PROBLEM:
Can you write out every line from the start of the records below through the line containing "At a minimum", leaving out any pictures?

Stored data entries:
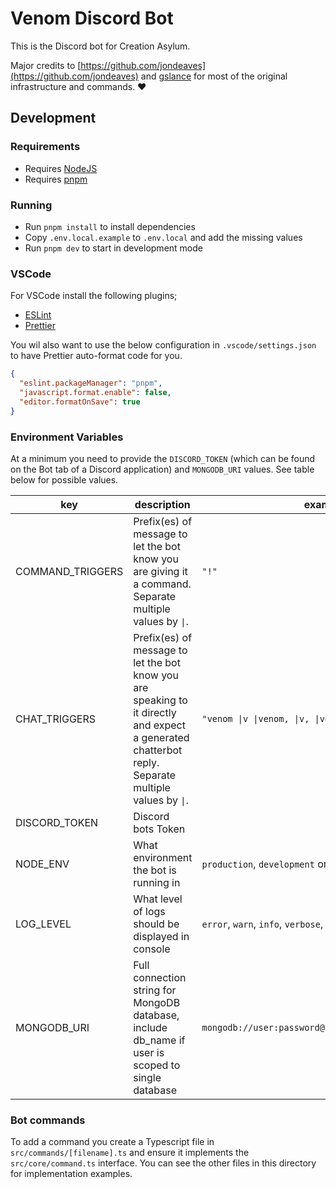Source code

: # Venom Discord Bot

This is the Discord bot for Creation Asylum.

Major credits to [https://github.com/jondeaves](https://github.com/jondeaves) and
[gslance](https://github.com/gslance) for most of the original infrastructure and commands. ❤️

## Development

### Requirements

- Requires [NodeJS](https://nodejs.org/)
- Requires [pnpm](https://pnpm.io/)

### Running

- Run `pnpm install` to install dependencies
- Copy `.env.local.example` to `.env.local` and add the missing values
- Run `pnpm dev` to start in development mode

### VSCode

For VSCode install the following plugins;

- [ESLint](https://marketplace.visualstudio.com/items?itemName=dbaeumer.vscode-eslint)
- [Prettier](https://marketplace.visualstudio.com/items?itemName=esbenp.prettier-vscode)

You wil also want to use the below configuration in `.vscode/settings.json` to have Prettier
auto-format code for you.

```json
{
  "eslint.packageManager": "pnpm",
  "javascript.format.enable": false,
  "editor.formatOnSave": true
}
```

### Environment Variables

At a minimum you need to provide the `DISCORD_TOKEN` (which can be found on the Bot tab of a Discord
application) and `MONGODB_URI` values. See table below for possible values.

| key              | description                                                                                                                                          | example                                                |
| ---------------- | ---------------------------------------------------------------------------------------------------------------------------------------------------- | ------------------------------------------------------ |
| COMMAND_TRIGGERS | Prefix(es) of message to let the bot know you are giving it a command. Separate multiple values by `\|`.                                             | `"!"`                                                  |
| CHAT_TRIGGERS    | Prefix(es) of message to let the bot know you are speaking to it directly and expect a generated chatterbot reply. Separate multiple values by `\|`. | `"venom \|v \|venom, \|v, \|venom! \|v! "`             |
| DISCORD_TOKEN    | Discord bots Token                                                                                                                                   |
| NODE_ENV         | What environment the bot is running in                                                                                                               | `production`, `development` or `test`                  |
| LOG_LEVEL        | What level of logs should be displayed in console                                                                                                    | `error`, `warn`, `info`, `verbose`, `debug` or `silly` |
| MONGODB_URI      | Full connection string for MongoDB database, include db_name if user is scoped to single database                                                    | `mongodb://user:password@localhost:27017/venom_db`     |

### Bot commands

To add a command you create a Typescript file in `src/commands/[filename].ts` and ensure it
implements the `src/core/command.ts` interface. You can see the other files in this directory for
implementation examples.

RESPONSE BOX:
Source code

: # Venom Discord Bot

This is the Discord bot for Creation Asylum.

Major credits to [https://github.com/jondeaves](https://github.com/jondeaves) and
[gslance](https://github.com/gslance) for most of the original infrastructure and commands. ❤️

## Development

### Requirements

- Requires [NodeJS](https://nodejs.org/)
- Requires [pnpm](https://pnpm.io/)

### Running

- Run `pnpm install` to install dependencies
- Copy `.env.local.example` to `.env.local` and add the missing values
- Run `pnpm dev` to start in development mode

### VSCode

For VSCode install the following plugins;

- [ESLint](https://marketplace.visualstudio.com/items?itemName=dbaeumer.vscode-eslint)
- [Prettier](https://marketplace.visualstudio.com/items?itemName=esbenp.prettier-vscode)

You wil also want to use the below configuration in `.vscode/settings.json` to have Prettier
auto-format code for you.

```json
{
  "eslint.packageManager": "pnpm",
  "javascript.format.enable": false,
  "editor.formatOnSave": true
}
```

### Environment Variables

At a minimum you need to provide the `DISCORD_TOKEN` (which can be found on the Bot tab of a Discord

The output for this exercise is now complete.